## WORK TO COMPLETE
Go through the listing beneath and show each line containing the string "example".

## RECORDS FOR THE TASK
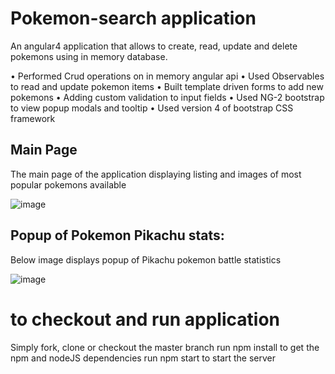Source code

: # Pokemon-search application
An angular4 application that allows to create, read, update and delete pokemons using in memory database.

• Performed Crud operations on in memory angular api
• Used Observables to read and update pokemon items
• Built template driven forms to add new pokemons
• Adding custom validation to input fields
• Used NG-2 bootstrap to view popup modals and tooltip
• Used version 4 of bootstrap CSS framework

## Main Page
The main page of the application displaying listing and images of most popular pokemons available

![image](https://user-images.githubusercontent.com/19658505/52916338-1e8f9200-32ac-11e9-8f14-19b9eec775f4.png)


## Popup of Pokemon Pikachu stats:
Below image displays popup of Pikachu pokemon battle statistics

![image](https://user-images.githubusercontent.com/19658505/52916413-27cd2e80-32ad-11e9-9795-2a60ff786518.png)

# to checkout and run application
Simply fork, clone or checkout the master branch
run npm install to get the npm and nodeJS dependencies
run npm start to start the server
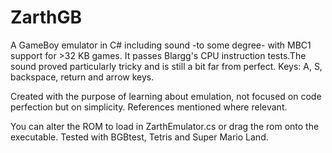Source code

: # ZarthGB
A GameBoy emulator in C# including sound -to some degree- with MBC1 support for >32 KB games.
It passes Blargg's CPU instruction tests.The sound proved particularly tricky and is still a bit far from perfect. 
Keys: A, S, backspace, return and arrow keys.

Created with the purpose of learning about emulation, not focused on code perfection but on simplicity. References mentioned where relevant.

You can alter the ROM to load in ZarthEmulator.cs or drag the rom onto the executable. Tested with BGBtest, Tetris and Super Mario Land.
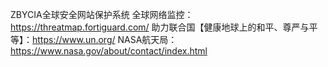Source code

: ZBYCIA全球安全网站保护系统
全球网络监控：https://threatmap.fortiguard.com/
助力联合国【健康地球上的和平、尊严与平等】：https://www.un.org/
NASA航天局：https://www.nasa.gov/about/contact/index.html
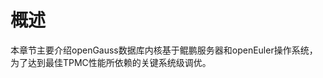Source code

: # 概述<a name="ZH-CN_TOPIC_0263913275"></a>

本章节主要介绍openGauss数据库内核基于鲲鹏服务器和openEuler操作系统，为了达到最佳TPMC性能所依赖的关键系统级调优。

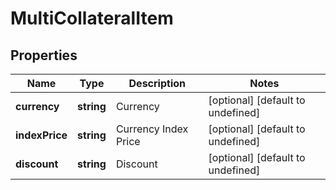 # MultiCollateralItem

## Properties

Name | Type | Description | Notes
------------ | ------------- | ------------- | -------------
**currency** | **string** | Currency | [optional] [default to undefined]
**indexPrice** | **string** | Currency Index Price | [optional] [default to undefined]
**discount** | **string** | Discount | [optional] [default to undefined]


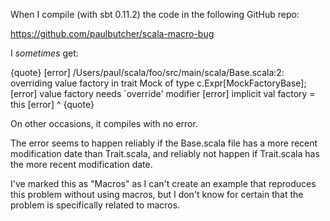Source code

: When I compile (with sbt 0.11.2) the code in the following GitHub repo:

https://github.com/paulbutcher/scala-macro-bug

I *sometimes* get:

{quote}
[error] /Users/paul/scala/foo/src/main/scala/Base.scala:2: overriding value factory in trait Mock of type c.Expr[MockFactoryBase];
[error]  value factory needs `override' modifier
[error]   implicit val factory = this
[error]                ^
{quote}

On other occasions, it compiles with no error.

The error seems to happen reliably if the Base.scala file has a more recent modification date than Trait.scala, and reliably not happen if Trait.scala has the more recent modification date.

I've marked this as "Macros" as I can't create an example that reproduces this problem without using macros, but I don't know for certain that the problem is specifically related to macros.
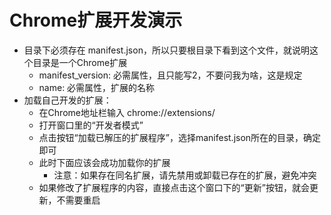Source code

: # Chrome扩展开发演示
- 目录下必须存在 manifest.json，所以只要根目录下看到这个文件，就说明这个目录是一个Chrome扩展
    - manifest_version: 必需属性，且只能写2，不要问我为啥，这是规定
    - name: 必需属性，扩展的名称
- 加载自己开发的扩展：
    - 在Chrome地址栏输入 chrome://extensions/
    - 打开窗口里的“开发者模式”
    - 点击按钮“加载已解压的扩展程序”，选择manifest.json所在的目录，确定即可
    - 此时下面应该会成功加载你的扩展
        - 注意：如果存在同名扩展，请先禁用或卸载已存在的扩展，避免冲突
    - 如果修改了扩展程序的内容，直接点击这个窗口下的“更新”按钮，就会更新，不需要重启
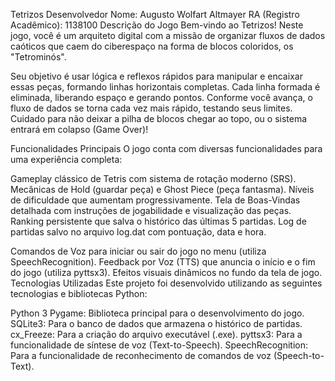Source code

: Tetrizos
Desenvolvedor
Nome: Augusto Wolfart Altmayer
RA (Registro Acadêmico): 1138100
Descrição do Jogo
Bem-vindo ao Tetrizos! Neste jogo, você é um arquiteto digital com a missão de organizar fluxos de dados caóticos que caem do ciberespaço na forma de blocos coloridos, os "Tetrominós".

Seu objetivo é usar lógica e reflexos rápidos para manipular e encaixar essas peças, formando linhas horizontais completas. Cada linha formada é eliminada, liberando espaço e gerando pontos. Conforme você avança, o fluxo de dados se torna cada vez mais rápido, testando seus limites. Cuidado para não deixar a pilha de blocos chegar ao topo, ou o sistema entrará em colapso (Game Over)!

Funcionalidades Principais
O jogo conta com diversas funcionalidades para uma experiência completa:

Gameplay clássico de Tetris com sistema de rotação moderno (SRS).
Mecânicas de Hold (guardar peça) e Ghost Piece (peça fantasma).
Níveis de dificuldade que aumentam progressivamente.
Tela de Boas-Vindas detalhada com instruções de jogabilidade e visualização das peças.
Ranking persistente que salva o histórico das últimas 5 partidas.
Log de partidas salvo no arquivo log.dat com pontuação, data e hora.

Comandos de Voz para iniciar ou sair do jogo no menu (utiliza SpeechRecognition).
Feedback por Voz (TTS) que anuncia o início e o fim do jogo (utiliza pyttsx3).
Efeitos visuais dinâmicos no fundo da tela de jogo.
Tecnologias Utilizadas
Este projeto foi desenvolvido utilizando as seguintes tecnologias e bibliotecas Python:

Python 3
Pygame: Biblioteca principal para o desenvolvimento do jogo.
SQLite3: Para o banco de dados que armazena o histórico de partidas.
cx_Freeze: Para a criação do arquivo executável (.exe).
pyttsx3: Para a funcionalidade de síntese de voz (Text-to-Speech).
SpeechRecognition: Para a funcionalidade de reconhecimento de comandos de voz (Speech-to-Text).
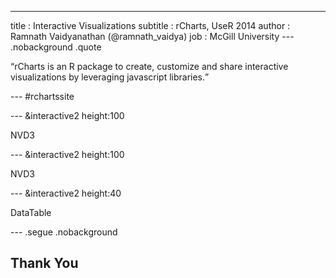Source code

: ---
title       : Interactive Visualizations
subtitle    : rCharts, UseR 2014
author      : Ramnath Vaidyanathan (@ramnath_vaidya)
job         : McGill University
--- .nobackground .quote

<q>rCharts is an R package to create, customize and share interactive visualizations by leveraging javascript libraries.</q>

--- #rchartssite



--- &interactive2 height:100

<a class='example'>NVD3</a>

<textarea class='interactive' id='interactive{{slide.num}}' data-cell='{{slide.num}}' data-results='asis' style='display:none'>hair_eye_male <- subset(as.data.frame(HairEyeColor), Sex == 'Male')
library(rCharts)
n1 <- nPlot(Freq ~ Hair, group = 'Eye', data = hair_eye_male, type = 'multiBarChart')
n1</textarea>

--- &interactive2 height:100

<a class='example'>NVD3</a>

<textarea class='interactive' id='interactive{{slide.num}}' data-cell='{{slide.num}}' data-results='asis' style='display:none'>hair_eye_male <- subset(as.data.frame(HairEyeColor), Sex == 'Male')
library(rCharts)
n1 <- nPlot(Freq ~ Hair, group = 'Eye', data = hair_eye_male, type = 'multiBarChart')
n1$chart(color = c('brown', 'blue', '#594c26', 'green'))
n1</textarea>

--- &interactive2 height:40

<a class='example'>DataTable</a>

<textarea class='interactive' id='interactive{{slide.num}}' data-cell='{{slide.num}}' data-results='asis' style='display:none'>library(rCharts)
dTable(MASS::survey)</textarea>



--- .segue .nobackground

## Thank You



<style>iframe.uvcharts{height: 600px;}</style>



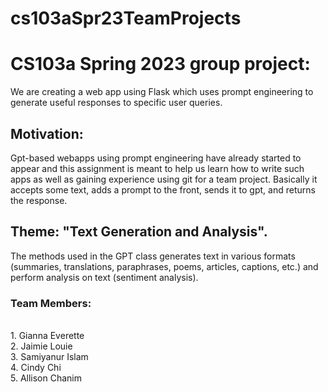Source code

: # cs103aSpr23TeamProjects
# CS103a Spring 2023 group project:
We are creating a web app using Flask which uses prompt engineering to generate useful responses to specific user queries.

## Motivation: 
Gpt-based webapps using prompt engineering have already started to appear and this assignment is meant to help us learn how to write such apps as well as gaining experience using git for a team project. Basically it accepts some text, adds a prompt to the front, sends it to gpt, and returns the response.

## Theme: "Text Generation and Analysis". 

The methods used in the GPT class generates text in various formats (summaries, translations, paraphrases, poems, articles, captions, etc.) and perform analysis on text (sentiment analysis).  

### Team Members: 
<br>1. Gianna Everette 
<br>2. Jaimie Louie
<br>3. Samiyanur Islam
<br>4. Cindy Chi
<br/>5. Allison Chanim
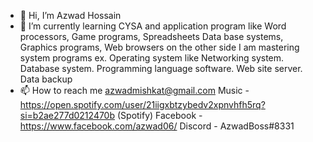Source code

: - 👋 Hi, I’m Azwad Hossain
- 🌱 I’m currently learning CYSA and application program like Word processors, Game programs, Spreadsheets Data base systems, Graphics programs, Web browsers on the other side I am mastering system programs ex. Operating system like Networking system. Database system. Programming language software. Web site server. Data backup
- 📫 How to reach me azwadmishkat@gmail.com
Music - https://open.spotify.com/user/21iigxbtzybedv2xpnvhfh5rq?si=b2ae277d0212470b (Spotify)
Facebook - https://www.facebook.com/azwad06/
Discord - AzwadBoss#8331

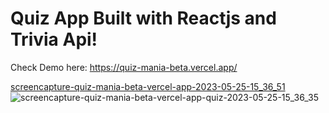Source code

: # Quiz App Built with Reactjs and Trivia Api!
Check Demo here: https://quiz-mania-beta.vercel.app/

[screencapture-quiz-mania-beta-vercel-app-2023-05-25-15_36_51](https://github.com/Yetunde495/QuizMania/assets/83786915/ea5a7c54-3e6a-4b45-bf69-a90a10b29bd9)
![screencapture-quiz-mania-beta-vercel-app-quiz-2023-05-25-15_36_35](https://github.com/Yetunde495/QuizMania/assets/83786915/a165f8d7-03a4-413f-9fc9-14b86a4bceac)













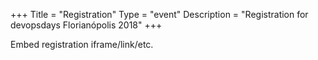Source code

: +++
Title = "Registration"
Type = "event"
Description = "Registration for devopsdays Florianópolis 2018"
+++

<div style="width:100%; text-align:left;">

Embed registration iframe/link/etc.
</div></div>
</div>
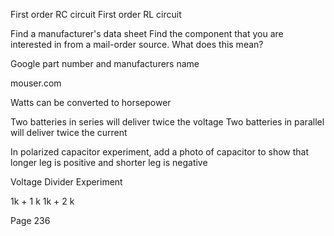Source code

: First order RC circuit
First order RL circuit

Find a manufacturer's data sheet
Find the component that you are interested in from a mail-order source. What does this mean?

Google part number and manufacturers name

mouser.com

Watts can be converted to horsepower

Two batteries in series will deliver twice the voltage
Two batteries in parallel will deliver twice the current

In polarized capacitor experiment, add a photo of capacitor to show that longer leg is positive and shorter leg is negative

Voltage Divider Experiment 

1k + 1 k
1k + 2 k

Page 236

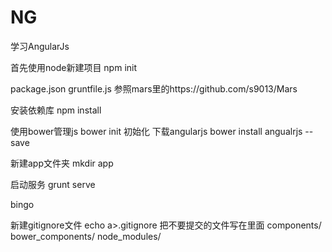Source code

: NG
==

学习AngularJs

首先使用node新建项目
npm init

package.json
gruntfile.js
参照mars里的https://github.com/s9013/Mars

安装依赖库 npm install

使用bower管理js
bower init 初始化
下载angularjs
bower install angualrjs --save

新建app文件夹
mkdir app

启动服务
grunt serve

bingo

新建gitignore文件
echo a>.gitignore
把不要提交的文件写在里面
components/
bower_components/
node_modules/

## TASK SOLUTION
I've marked this as "Macros" as I can't create an example that reproduces this problem without using macros, but I don't know for certain that the problem is specifically related to macros.
<a class='example'>NVD3</a>
<a class='example'>NVD3</a>
<a class='example'>DataTable</a>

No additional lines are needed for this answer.